REQUIREMENT:
Search the material below for the word "duration" and copy every line in which it occurs.

PROVIDED MATERIAL:
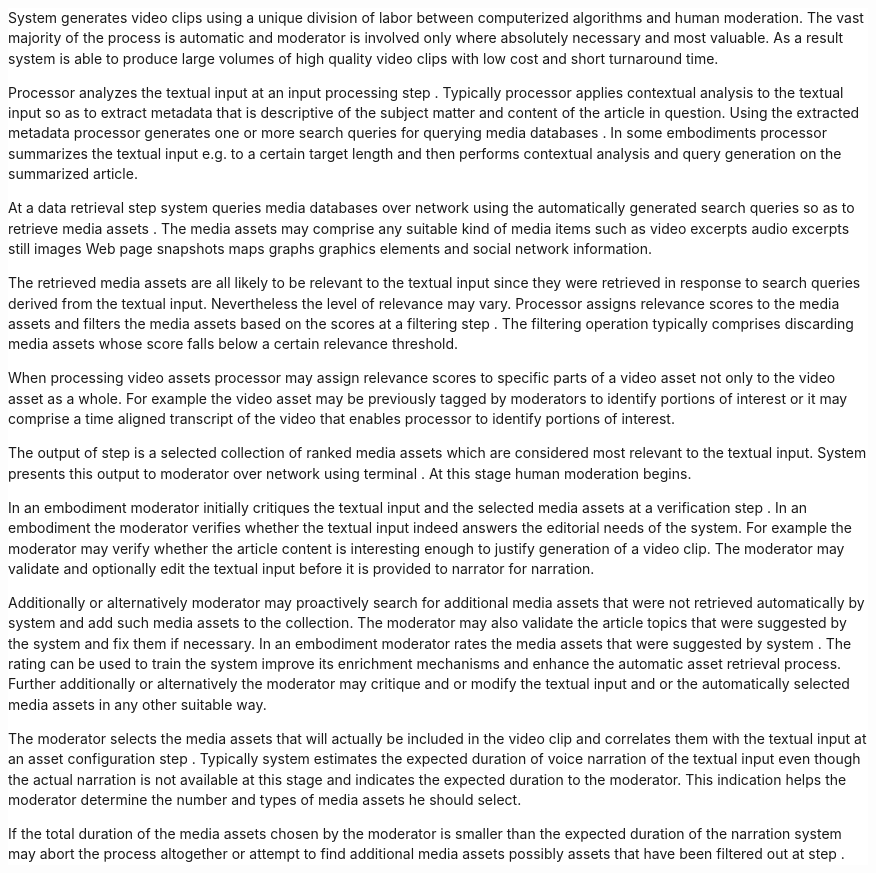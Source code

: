 System generates video clips using a unique division of labor between computerized algorithms and human moderation. The vast majority of the process is automatic and moderator is involved only where absolutely necessary and most valuable. As a result system is able to produce large volumes of high quality video clips with low cost and short turnaround time.

Processor analyzes the textual input at an input processing step . Typically processor applies contextual analysis to the textual input so as to extract metadata that is descriptive of the subject matter and content of the article in question. Using the extracted metadata processor generates one or more search queries for querying media databases . In some embodiments processor summarizes the textual input e.g. to a certain target length and then performs contextual analysis and query generation on the summarized article.

At a data retrieval step system queries media databases over network using the automatically generated search queries so as to retrieve media assets . The media assets may comprise any suitable kind of media items such as video excerpts audio excerpts still images Web page snapshots maps graphs graphics elements and social network information.

The retrieved media assets are all likely to be relevant to the textual input since they were retrieved in response to search queries derived from the textual input. Nevertheless the level of relevance may vary. Processor assigns relevance scores to the media assets and filters the media assets based on the scores at a filtering step . The filtering operation typically comprises discarding media assets whose score falls below a certain relevance threshold.

When processing video assets processor may assign relevance scores to specific parts of a video asset not only to the video asset as a whole. For example the video asset may be previously tagged by moderators to identify portions of interest or it may comprise a time aligned transcript of the video that enables processor to identify portions of interest.

The output of step is a selected collection of ranked media assets which are considered most relevant to the textual input. System presents this output to moderator over network using terminal . At this stage human moderation begins.

In an embodiment moderator initially critiques the textual input and the selected media assets at a verification step . In an embodiment the moderator verifies whether the textual input indeed answers the editorial needs of the system. For example the moderator may verify whether the article content is interesting enough to justify generation of a video clip. The moderator may validate and optionally edit the textual input before it is provided to narrator for narration.

Additionally or alternatively moderator may proactively search for additional media assets that were not retrieved automatically by system and add such media assets to the collection. The moderator may also validate the article topics that were suggested by the system and fix them if necessary. In an embodiment moderator rates the media assets that were suggested by system . The rating can be used to train the system improve its enrichment mechanisms and enhance the automatic asset retrieval process. Further additionally or alternatively the moderator may critique and or modify the textual input and or the automatically selected media assets in any other suitable way.

The moderator selects the media assets that will actually be included in the video clip and correlates them with the textual input at an asset configuration step . Typically system estimates the expected duration of voice narration of the textual input even though the actual narration is not available at this stage and indicates the expected duration to the moderator. This indication helps the moderator determine the number and types of media assets he should select.

If the total duration of the media assets chosen by the moderator is smaller than the expected duration of the narration system may abort the process altogether or attempt to find additional media assets possibly assets that have been filtered out at step .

TASK RESPONSE:
The moderator selects the media assets that will actually be included in the video clip and correlates them with the textual input at an asset configuration step . Typically system estimates the expected duration of voice narration of the textual input even though the actual narration is not available at this stage and indicates the expected duration to the moderator. This indication helps the moderator determine the number and types of media assets he should select.
If the total duration of the media assets chosen by the moderator is smaller than the expected duration of the narration system may abort the process altogether or attempt to find additional media assets possibly assets that have been filtered out at step .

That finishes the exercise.